→ **WHAT THE TASK REQUIRES**
Which lines run from the one containing "0.54%|Crystal Werewolf|0|2|0.00%|0|" to the end of the listing below? Write them out exactly, both ends included, with nothing else.

─── GIVEN INFORMATION ───

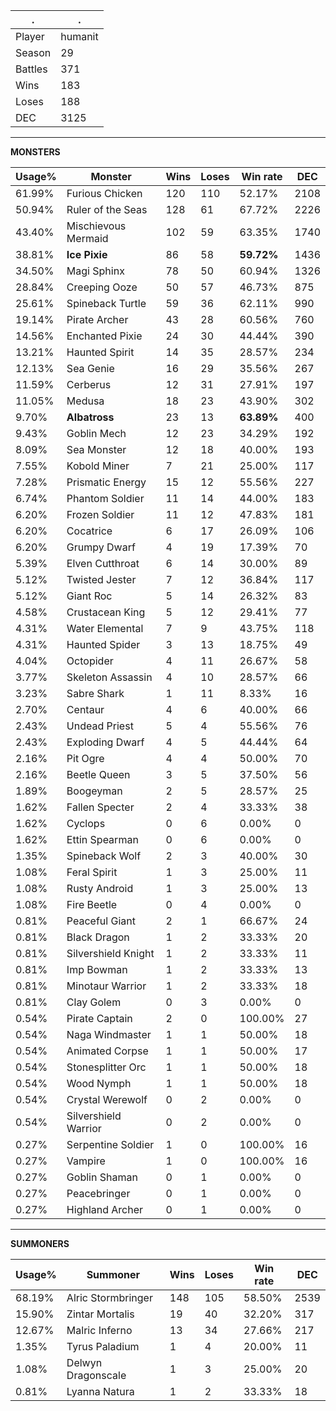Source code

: .|.
|-|-
Player|humanit
Season|29
Battles|371
Wins|183
Loses|188
DEC|3125

---
**MONSTERS**

Usage%|Monster|Wins|Loses|Win rate|DEC|
-|-|-|-|-|-|
61.99%|Furious Chicken|120|110|52.17%|2108|
50.94%|Ruler of the Seas|128|61|67.72%|2226|
43.40%|Mischievous Mermaid|102|59|63.35%|1740|
38.81%|**Ice Pixie**|86|58|**59.72%**|1436|
34.50%|Magi Sphinx|78|50|60.94%|1326|
28.84%|Creeping Ooze|50|57|46.73%|875|
25.61%|Spineback Turtle|59|36|62.11%|990|
19.14%|Pirate Archer|43|28|60.56%|760|
14.56%|Enchanted Pixie|24|30|44.44%|390|
13.21%|Haunted Spirit|14|35|28.57%|234|
12.13%|Sea Genie|16|29|35.56%|267|
11.59%|Cerberus|12|31|27.91%|197|
11.05%|Medusa|18|23|43.90%|302|
9.70%|**Albatross**|23|13|**63.89%**|400|
9.43%|Goblin Mech|12|23|34.29%|192|
8.09%|Sea Monster|12|18|40.00%|193|
7.55%|Kobold Miner|7|21|25.00%|117|
7.28%|Prismatic Energy|15|12|55.56%|227|
6.74%|Phantom Soldier|11|14|44.00%|183|
6.20%|Frozen Soldier|11|12|47.83%|181|
6.20%|Cocatrice|6|17|26.09%|106|
6.20%|Grumpy Dwarf|4|19|17.39%|70|
5.39%|Elven Cutthroat|6|14|30.00%|89|
5.12%|Twisted Jester|7|12|36.84%|117|
5.12%|Giant Roc|5|14|26.32%|83|
4.58%|Crustacean King|5|12|29.41%|77|
4.31%|Water Elemental|7|9|43.75%|118|
4.31%|Haunted Spider|3|13|18.75%|49|
4.04%|Octopider|4|11|26.67%|58|
3.77%|Skeleton Assassin|4|10|28.57%|66|
3.23%|Sabre Shark|1|11|8.33%|16|
2.70%|Centaur|4|6|40.00%|66|
2.43%|Undead Priest|5|4|55.56%|76|
2.43%|Exploding Dwarf|4|5|44.44%|64|
2.16%|Pit Ogre|4|4|50.00%|70|
2.16%|Beetle Queen|3|5|37.50%|56|
1.89%|Boogeyman|2|5|28.57%|25|
1.62%|Fallen Specter|2|4|33.33%|38|
1.62%|Cyclops|0|6|0.00%|0|
1.62%|Ettin Spearman|0|6|0.00%|0|
1.35%|Spineback Wolf|2|3|40.00%|30|
1.08%|Feral Spirit|1|3|25.00%|11|
1.08%|Rusty Android|1|3|25.00%|13|
1.08%|Fire Beetle|0|4|0.00%|0|
0.81%|Peaceful Giant|2|1|66.67%|24|
0.81%|Black Dragon|1|2|33.33%|20|
0.81%|Silvershield Knight|1|2|33.33%|11|
0.81%|Imp Bowman|1|2|33.33%|13|
0.81%|Minotaur Warrior|1|2|33.33%|18|
0.81%|Clay Golem|0|3|0.00%|0|
0.54%|Pirate Captain|2|0|100.00%|27|
0.54%|Naga Windmaster|1|1|50.00%|18|
0.54%|Animated Corpse|1|1|50.00%|17|
0.54%|Stonesplitter Orc|1|1|50.00%|18|
0.54%|Wood Nymph|1|1|50.00%|18|
0.54%|Crystal Werewolf|0|2|0.00%|0|
0.54%|Silvershield Warrior|0|2|0.00%|0|
0.27%|Serpentine Soldier|1|0|100.00%|16|
0.27%|Vampire|1|0|100.00%|16|
0.27%|Goblin Shaman|0|1|0.00%|0|
0.27%|Peacebringer|0|1|0.00%|0|
0.27%|Highland Archer|0|1|0.00%|0|

---
**SUMMONERS**

Usage%|Summoner|Wins|Loses|Win rate|DEC|
-|-|-|-|-|-|
68.19%|Alric Stormbringer|148|105|58.50%|2539|
15.90%|Zintar Mortalis|19|40|32.20%|317|
12.67%|Malric Inferno|13|34|27.66%|217|
1.35%|Tyrus Paladium|1|4|20.00%|11|
1.08%|Delwyn Dragonscale|1|3|25.00%|20|
0.81%|Lyanna Natura|1|2|33.33%|18|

───

→ **REPLY**
0.54%|Crystal Werewolf|0|2|0.00%|0|
0.54%|Silvershield Warrior|0|2|0.00%|0|
0.27%|Serpentine Soldier|1|0|100.00%|16|
0.27%|Vampire|1|0|100.00%|16|
0.27%|Goblin Shaman|0|1|0.00%|0|
0.27%|Peacebringer|0|1|0.00%|0|
0.27%|Highland Archer|0|1|0.00%|0|

---
**SUMMONERS**

Usage%|Summoner|Wins|Loses|Win rate|DEC|
-|-|-|-|-|-|
68.19%|Alric Stormbringer|148|105|58.50%|2539|
15.90%|Zintar Mortalis|19|40|32.20%|317|
12.67%|Malric Inferno|13|34|27.66%|217|
1.35%|Tyrus Paladium|1|4|20.00%|11|
1.08%|Delwyn Dragonscale|1|3|25.00%|20|
0.81%|Lyanna Natura|1|2|33.33%|18|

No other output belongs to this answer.